YOUR OBJECTIVE —
In the lines below, count those containing the word "perrito" and give the number alone.

Collected data —
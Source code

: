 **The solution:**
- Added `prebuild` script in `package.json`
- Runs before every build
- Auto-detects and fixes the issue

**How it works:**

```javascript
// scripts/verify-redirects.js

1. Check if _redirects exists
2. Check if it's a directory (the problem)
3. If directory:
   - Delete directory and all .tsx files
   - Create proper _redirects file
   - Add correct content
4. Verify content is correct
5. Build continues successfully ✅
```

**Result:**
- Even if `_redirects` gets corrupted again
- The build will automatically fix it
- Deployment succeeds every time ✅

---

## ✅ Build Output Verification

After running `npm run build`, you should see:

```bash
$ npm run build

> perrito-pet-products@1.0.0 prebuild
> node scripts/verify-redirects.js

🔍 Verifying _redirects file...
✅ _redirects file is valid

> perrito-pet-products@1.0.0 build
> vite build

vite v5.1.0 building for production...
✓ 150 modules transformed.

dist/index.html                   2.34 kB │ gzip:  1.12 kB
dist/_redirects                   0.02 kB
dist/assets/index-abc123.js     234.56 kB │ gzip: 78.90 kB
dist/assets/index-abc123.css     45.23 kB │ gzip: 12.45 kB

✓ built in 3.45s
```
---
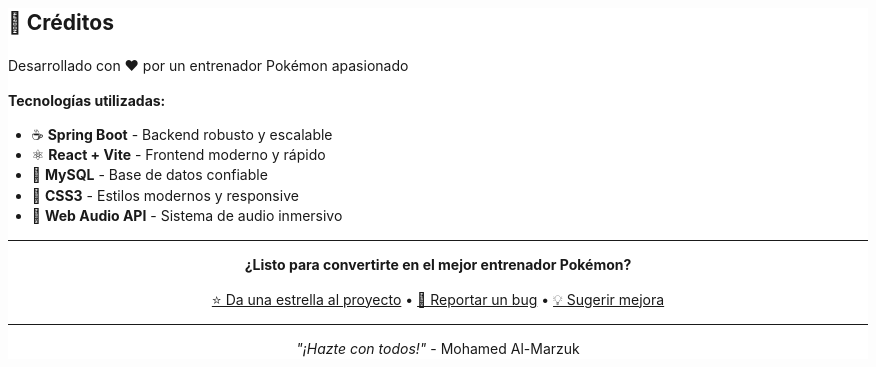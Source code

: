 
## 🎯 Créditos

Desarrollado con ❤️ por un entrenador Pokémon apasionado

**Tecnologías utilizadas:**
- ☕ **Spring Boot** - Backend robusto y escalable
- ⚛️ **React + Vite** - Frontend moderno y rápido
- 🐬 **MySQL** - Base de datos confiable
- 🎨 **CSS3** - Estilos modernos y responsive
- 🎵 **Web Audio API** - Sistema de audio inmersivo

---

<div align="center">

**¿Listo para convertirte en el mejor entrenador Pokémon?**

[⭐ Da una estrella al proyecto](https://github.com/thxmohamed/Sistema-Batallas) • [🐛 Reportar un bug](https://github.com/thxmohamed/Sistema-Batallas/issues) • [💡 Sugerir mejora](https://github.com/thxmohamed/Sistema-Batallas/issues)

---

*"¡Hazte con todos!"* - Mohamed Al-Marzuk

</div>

OUTPUT OF THE TASK —
2